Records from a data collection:
● ● ● ●
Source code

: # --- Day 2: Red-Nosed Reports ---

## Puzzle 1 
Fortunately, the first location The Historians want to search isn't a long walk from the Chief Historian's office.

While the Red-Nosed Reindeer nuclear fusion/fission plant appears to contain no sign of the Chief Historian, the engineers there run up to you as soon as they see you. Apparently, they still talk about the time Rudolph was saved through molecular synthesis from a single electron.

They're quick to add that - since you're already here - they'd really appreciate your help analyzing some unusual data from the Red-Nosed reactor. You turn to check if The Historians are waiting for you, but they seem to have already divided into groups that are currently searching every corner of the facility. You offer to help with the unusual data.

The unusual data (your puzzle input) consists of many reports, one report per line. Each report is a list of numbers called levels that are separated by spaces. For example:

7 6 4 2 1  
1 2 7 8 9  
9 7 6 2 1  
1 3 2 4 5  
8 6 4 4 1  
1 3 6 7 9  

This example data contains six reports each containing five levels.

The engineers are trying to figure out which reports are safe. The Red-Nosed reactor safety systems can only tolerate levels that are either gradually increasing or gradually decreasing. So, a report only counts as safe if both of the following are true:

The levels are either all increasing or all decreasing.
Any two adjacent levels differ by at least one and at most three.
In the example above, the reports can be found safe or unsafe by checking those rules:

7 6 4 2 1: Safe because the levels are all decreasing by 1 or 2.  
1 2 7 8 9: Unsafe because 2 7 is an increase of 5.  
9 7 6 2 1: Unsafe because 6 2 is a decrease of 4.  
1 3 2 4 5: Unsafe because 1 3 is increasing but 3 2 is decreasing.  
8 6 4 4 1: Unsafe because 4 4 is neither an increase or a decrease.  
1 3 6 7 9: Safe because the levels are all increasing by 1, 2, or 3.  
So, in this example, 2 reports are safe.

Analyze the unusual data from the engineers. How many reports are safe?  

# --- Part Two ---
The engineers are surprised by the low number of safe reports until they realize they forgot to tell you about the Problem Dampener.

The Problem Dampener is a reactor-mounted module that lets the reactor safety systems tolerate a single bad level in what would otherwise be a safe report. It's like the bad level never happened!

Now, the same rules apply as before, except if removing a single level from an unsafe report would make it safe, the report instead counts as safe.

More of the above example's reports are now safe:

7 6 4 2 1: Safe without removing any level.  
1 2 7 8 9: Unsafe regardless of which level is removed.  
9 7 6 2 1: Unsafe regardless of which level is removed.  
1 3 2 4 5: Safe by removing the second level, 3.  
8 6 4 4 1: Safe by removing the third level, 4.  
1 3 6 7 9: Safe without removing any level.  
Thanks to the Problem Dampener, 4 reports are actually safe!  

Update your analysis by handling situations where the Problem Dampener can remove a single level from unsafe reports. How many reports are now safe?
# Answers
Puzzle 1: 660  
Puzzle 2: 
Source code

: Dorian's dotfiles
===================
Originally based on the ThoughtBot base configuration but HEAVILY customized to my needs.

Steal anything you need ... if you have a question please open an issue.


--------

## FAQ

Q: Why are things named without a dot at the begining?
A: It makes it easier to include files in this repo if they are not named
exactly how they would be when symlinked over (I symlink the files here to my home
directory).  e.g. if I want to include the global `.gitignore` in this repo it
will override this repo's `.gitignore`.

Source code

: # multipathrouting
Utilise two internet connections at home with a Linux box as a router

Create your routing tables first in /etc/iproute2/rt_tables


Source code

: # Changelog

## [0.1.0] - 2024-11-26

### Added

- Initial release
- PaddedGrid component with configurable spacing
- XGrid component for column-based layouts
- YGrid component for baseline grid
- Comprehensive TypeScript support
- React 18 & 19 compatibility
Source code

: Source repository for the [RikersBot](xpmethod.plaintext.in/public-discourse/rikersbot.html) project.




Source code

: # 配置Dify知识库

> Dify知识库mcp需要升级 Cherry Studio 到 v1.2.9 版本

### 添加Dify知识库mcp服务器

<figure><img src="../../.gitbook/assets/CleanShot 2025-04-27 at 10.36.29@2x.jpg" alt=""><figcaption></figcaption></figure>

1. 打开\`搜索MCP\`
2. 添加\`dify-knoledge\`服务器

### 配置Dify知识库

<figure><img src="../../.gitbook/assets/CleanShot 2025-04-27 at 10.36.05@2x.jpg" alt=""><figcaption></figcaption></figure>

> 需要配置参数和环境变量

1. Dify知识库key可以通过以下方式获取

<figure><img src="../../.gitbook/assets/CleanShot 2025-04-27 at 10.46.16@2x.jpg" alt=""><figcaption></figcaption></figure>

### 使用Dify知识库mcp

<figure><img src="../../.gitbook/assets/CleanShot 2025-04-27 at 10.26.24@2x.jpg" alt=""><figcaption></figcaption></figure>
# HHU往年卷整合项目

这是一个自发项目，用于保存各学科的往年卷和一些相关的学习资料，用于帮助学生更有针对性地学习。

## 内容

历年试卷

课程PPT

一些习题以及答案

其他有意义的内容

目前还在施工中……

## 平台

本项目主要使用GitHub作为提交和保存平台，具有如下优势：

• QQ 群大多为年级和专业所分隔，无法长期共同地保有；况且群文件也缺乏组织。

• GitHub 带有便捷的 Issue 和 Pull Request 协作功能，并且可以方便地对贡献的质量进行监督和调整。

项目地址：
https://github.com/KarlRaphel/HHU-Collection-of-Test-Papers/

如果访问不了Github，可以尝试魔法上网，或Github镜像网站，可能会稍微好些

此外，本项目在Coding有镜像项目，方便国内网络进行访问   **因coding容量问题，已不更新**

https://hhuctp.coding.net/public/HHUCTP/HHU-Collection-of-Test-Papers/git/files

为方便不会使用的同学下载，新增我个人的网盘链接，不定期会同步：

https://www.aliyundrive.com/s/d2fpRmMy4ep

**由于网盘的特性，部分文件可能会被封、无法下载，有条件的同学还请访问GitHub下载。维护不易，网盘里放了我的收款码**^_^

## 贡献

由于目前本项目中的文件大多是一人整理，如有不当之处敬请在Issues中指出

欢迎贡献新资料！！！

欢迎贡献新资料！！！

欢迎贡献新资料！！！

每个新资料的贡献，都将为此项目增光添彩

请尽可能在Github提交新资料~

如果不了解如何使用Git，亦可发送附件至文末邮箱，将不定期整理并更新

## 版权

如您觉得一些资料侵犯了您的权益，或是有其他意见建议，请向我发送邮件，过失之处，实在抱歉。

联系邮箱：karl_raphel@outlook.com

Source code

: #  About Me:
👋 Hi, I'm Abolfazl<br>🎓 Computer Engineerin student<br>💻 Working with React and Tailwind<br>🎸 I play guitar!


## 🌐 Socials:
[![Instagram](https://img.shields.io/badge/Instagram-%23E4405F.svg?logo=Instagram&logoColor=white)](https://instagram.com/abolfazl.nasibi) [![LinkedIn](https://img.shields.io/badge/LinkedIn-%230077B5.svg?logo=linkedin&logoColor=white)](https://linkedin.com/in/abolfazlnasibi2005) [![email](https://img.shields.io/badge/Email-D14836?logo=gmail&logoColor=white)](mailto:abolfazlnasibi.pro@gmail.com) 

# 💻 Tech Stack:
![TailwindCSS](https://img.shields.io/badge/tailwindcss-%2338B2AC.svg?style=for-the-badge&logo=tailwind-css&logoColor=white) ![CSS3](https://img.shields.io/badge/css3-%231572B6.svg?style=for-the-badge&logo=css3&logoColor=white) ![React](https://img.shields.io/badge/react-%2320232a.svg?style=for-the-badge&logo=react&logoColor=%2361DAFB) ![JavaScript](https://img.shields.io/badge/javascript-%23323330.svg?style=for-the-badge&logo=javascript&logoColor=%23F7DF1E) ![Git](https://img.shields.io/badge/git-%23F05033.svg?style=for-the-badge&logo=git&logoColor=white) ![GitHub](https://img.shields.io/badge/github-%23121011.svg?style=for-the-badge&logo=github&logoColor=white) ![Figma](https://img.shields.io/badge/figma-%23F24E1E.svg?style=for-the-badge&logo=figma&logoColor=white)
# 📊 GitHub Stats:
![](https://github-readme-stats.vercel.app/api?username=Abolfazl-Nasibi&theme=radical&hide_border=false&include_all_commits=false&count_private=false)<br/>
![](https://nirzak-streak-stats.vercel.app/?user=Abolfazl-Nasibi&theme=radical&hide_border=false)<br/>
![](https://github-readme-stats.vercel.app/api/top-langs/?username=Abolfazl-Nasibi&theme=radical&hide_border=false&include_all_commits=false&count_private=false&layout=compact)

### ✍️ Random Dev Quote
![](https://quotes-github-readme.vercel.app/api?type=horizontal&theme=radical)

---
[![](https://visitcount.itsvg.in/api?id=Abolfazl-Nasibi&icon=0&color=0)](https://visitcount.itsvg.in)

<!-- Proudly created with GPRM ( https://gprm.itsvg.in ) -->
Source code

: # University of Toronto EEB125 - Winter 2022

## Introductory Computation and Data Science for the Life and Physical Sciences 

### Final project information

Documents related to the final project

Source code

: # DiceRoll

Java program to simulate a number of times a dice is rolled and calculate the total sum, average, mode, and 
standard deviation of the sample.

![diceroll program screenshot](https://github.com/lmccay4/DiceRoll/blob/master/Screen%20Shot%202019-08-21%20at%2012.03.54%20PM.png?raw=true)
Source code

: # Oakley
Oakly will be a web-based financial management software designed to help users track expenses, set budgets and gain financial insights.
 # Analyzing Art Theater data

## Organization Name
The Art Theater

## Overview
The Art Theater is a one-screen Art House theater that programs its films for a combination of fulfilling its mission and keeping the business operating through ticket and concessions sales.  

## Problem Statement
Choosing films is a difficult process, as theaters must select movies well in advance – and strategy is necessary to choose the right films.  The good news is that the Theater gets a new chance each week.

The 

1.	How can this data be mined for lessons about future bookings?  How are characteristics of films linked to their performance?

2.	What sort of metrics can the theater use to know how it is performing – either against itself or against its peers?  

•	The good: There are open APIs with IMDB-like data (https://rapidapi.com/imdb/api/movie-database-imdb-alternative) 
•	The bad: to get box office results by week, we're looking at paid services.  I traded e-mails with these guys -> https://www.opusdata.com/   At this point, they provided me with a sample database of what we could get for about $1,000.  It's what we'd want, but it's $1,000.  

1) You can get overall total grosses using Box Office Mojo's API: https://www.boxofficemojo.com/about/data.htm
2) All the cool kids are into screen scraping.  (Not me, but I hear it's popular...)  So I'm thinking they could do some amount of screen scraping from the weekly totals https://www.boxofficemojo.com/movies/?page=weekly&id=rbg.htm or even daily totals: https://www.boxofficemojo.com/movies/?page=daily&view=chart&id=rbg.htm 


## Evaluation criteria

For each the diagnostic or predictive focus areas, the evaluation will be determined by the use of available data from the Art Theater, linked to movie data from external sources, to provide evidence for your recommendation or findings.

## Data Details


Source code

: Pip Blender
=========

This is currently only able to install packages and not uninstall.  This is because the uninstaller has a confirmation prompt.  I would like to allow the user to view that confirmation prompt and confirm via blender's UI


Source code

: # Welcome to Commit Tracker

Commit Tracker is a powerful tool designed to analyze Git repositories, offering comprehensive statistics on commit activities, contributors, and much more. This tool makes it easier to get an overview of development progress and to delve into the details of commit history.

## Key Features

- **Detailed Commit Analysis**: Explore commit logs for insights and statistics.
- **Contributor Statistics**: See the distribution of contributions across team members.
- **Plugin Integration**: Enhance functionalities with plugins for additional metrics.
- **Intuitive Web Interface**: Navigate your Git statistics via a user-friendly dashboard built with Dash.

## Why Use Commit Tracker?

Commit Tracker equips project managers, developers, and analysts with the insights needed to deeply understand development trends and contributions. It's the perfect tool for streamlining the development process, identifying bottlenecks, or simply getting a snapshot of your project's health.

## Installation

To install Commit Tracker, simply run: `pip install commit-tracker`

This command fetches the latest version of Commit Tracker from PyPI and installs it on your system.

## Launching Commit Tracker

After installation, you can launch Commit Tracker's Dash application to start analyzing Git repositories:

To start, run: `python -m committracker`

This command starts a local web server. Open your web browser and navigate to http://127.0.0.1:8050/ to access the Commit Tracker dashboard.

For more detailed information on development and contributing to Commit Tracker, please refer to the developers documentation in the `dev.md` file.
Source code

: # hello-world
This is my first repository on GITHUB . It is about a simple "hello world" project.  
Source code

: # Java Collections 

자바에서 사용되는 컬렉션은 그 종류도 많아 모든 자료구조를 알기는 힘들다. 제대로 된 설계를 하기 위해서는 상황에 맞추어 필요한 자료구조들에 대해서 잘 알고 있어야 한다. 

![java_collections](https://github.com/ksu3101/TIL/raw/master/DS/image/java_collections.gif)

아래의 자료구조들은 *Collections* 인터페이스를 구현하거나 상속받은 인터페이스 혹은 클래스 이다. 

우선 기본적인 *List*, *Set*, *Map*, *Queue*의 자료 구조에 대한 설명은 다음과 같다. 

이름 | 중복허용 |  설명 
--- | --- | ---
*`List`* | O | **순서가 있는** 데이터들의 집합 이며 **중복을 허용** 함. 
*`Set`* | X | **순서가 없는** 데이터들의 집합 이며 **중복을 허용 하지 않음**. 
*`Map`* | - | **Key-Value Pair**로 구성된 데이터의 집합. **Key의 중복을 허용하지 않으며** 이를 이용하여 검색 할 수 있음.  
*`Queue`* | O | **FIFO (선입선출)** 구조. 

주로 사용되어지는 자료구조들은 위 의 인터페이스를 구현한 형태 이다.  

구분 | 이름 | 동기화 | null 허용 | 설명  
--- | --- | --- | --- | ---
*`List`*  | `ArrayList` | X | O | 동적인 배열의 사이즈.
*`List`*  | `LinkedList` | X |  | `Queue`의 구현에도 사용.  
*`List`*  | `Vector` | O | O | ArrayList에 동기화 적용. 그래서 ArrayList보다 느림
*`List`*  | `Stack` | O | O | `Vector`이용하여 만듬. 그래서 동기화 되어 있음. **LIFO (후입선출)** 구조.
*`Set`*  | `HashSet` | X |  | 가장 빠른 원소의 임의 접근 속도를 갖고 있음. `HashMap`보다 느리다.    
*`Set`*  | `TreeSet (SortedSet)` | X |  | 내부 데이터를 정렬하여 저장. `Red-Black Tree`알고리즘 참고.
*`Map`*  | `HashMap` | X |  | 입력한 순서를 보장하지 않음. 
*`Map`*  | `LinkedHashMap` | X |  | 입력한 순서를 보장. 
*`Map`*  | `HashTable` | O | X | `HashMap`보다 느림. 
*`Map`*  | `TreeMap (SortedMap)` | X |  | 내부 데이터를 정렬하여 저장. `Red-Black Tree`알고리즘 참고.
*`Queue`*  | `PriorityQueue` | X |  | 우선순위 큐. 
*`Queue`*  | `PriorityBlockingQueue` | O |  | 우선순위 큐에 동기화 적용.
● ● ● ●
Each line above where the word "world" occurs should be copied out.

- [Solved problem]:
: # hello-world
This is my first repository on GITHUB . It is about a simple "hello world" project.  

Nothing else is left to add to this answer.